TASK GOAL: Among the entries below, extract exactly the lines that run from the one with "- Test responsive design on different devices" through the one with "- [ ] Contact information correct", both ends included.

Stored data:
_____
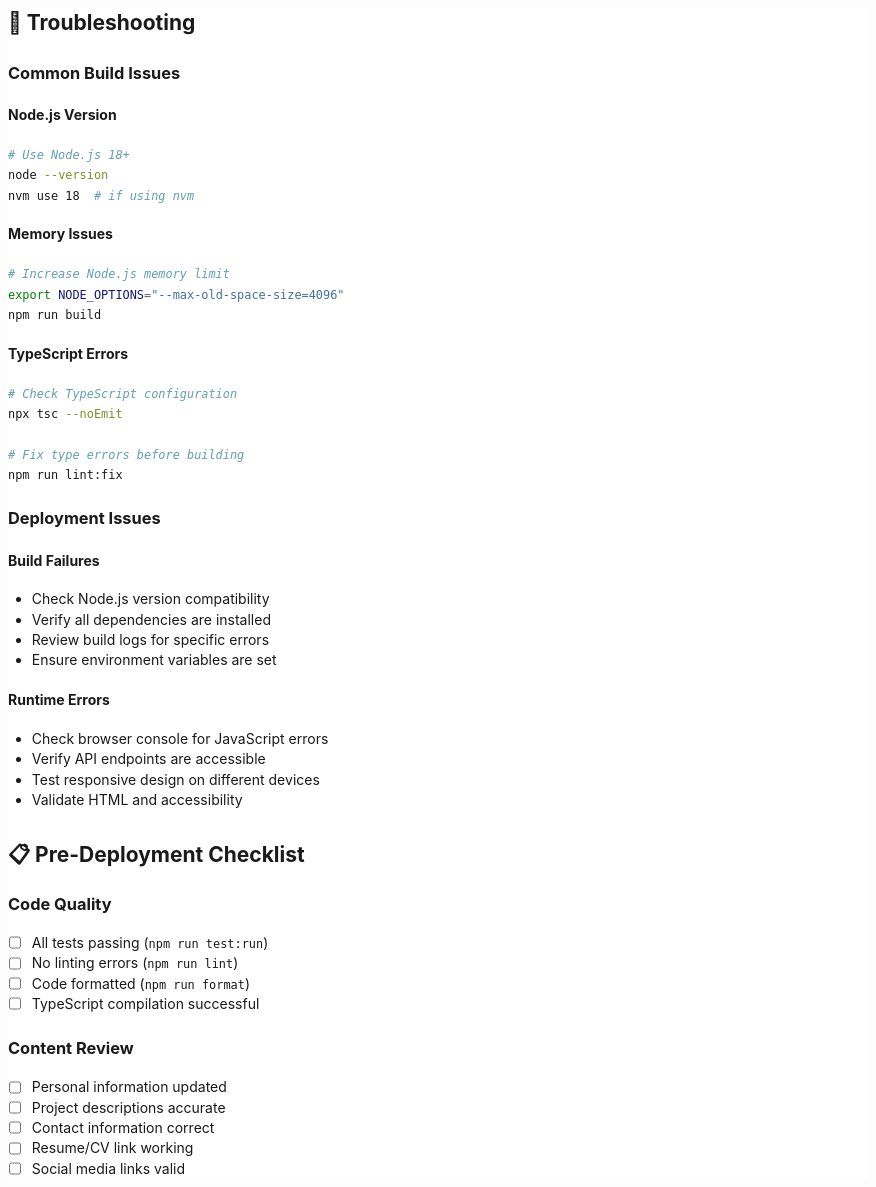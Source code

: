 ## 🚨 Troubleshooting

### Common Build Issues

#### Node.js Version
```bash
# Use Node.js 18+
node --version
nvm use 18  # if using nvm
```

#### Memory Issues
```bash
# Increase Node.js memory limit
export NODE_OPTIONS="--max-old-space-size=4096"
npm run build
```

#### TypeScript Errors
```bash
# Check TypeScript configuration
npx tsc --noEmit

# Fix type errors before building
npm run lint:fix
```

### Deployment Issues

#### Build Failures
- Check Node.js version compatibility
- Verify all dependencies are installed
- Review build logs for specific errors
- Ensure environment variables are set

#### Runtime Errors
- Check browser console for JavaScript errors
- Verify API endpoints are accessible
- Test responsive design on different devices
- Validate HTML and accessibility

## 📋 Pre-Deployment Checklist

### Code Quality
- [ ] All tests passing (`npm run test:run`)
- [ ] No linting errors (`npm run lint`)
- [ ] Code formatted (`npm run format`)
- [ ] TypeScript compilation successful

### Content Review
- [ ] Personal information updated
- [ ] Project descriptions accurate
- [ ] Contact information correct
- [ ] Resume/CV link working
- [ ] Social media links valid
_____
TASK ANSWER:
- Test responsive design on different devices
- Validate HTML and accessibility

## 📋 Pre-Deployment Checklist

### Code Quality
- [ ] All tests passing (`npm run test:run`)
- [ ] No linting errors (`npm run lint`)
- [ ] Code formatted (`npm run format`)
- [ ] TypeScript compilation successful

### Content Review
- [ ] Personal information updated
- [ ] Project descriptions accurate
- [ ] Contact information correct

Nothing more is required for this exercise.